━━━━━ MATERIAL SUPPLIED ━━━━━

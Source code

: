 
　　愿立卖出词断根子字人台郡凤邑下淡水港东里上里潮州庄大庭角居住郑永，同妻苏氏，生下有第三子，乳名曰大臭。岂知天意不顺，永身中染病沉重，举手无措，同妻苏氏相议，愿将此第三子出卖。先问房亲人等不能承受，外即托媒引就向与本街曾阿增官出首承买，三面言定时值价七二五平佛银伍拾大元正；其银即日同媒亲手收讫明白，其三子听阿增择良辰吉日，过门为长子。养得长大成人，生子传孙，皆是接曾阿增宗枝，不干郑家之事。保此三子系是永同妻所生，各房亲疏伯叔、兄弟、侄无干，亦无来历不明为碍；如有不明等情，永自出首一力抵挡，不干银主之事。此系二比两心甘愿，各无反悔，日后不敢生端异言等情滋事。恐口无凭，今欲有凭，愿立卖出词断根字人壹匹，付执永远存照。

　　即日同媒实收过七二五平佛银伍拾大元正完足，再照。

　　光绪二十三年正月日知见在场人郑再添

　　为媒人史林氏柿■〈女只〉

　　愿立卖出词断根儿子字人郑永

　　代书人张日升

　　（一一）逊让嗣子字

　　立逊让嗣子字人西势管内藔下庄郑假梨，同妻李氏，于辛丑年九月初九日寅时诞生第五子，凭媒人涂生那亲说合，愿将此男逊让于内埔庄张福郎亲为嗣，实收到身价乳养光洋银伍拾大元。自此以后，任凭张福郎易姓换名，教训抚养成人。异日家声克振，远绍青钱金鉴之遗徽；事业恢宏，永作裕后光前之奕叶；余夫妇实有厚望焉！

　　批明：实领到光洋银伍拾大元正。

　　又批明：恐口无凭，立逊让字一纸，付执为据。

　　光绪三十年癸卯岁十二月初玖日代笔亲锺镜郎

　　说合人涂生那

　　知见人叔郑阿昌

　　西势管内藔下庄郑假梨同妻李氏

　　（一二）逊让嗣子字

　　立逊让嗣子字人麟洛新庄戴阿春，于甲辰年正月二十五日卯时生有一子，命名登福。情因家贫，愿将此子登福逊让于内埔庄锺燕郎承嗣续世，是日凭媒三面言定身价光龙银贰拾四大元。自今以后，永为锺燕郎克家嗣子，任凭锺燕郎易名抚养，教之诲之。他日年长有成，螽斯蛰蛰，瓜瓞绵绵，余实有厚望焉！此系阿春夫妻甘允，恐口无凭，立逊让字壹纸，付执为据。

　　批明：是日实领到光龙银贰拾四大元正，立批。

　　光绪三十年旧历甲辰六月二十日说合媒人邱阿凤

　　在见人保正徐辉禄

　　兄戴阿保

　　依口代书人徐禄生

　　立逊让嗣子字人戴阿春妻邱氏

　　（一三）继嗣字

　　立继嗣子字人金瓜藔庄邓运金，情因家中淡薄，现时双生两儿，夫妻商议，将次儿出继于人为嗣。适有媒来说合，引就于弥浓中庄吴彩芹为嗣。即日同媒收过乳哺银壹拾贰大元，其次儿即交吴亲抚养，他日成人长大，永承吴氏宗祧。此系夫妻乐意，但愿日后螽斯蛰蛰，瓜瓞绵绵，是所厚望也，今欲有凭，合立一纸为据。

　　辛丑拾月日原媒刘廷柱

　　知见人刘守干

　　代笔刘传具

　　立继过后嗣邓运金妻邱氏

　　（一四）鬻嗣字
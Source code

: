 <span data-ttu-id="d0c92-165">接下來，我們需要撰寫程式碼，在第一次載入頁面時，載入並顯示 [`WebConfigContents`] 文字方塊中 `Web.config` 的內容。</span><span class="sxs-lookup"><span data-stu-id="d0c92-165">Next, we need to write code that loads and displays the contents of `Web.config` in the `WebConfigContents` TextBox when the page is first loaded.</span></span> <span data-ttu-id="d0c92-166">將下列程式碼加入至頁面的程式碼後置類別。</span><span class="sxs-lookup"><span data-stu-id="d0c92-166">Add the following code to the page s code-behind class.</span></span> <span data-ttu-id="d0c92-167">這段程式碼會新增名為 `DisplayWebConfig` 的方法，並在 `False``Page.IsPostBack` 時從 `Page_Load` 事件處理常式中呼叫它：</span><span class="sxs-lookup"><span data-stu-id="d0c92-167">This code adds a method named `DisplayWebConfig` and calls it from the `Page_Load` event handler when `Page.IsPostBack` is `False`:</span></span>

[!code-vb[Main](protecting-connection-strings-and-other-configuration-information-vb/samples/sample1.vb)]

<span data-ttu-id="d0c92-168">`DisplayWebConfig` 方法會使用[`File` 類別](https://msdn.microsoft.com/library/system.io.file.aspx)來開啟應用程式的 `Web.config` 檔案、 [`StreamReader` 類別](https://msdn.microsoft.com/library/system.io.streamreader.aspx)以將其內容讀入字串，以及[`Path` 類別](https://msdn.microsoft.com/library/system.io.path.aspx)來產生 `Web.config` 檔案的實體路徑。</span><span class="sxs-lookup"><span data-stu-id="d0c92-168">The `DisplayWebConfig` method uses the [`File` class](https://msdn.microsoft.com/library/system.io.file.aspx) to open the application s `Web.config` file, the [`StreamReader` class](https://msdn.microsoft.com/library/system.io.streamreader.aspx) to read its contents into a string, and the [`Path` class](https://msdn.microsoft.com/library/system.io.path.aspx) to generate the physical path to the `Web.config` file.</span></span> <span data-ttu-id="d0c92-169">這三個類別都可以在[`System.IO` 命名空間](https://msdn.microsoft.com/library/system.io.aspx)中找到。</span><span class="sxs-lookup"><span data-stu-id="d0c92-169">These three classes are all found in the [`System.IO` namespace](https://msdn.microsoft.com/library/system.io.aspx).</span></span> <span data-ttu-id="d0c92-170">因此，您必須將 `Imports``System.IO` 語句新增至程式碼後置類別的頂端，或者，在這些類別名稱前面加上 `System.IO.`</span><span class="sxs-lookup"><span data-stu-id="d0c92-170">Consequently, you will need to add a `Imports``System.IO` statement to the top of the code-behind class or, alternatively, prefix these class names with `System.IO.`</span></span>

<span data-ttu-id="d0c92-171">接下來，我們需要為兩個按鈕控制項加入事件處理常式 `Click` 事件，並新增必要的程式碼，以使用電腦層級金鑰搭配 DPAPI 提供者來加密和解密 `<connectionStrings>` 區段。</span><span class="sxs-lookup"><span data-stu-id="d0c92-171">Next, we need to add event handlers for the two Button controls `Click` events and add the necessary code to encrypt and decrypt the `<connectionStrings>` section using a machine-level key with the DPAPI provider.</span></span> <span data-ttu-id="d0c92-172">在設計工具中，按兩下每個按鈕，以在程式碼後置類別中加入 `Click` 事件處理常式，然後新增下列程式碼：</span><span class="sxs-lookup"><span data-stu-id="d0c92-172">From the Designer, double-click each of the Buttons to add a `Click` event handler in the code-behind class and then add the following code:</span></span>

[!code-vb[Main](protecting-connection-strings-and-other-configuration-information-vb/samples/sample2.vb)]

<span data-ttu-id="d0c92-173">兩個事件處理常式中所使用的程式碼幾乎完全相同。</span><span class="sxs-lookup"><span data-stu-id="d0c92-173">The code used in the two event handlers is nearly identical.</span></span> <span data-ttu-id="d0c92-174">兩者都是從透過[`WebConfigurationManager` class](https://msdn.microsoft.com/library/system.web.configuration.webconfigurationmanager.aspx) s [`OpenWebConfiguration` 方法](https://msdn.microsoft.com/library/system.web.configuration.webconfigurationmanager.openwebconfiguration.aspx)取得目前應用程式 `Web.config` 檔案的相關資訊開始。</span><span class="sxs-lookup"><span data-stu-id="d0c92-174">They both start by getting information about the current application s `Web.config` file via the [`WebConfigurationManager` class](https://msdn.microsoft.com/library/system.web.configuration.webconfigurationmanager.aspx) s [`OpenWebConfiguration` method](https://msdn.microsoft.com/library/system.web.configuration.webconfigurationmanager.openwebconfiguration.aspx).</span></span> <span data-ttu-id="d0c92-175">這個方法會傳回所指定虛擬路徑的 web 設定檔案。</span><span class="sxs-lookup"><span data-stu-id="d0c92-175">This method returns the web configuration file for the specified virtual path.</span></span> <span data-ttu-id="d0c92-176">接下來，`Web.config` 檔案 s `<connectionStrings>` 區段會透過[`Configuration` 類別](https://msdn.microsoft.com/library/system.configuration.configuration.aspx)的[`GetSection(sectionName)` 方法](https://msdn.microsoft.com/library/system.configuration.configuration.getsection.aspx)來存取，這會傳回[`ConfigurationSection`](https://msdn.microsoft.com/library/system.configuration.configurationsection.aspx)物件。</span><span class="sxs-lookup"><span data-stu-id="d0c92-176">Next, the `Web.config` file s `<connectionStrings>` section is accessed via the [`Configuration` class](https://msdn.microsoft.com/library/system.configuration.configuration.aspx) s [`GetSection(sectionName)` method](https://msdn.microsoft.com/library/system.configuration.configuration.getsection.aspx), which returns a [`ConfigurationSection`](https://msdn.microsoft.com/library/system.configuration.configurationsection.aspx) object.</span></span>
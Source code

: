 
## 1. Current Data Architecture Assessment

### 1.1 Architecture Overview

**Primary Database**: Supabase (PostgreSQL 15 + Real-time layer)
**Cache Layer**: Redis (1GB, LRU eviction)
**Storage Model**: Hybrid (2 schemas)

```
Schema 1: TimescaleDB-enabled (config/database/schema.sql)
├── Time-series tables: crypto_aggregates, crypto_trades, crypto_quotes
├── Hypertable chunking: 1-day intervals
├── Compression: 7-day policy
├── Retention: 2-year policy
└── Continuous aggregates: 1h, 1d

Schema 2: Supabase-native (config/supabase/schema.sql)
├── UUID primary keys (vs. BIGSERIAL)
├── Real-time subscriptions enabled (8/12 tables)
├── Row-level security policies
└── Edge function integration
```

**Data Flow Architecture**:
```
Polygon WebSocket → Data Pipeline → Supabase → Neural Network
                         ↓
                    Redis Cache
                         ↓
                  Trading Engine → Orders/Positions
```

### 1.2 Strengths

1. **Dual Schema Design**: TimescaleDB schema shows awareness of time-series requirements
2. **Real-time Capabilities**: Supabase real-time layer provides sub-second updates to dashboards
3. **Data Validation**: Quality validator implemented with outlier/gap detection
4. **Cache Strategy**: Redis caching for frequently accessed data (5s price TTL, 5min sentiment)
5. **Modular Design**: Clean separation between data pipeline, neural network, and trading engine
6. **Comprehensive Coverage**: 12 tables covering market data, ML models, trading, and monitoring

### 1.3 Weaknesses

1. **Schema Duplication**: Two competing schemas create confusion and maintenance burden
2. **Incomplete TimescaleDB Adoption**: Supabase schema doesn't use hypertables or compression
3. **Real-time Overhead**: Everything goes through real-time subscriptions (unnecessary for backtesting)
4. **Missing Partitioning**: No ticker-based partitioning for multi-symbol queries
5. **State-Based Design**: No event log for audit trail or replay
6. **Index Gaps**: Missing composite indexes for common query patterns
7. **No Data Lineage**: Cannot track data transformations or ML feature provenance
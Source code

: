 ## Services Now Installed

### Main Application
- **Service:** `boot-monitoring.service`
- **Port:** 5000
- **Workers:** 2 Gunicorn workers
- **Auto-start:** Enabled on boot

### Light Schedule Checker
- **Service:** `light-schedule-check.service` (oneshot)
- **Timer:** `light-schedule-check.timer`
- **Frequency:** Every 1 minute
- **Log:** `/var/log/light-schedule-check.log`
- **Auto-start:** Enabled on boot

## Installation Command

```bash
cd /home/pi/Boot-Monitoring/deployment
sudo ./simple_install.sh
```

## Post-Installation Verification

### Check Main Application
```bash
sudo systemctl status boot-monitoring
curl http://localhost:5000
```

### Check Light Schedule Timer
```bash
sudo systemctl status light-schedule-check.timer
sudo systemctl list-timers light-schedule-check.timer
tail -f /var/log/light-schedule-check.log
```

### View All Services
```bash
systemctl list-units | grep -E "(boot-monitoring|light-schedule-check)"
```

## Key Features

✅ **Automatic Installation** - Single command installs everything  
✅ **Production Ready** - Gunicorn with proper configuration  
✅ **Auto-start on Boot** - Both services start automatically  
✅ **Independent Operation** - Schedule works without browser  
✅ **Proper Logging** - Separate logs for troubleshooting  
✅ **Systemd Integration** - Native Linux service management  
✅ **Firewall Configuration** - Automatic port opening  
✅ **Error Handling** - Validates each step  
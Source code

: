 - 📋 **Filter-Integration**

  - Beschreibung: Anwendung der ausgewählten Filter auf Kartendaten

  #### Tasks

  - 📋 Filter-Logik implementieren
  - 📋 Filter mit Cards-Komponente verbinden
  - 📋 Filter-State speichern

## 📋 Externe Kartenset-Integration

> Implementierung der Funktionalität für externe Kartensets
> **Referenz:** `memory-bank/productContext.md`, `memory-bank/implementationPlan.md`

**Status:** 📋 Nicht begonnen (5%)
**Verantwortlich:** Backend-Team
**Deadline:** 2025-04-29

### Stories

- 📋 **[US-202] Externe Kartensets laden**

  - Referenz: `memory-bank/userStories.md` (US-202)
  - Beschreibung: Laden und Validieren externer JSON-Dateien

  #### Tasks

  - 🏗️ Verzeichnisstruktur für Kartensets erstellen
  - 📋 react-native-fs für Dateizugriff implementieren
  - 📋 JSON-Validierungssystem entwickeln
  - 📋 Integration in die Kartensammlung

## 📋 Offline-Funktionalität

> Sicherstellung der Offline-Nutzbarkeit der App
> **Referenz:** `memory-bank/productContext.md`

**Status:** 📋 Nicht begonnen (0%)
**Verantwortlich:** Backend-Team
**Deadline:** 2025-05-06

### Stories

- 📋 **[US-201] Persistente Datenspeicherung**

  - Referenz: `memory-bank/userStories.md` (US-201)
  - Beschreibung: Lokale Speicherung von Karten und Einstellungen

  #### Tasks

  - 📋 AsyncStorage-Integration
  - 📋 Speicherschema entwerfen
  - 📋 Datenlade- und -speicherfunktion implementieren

━━━━━

## WORK TO BE COMPLETED
Please count the lines in the material above that hold the word "Missing", and give only the total.

## SOLUTION FOR THIS TASK
2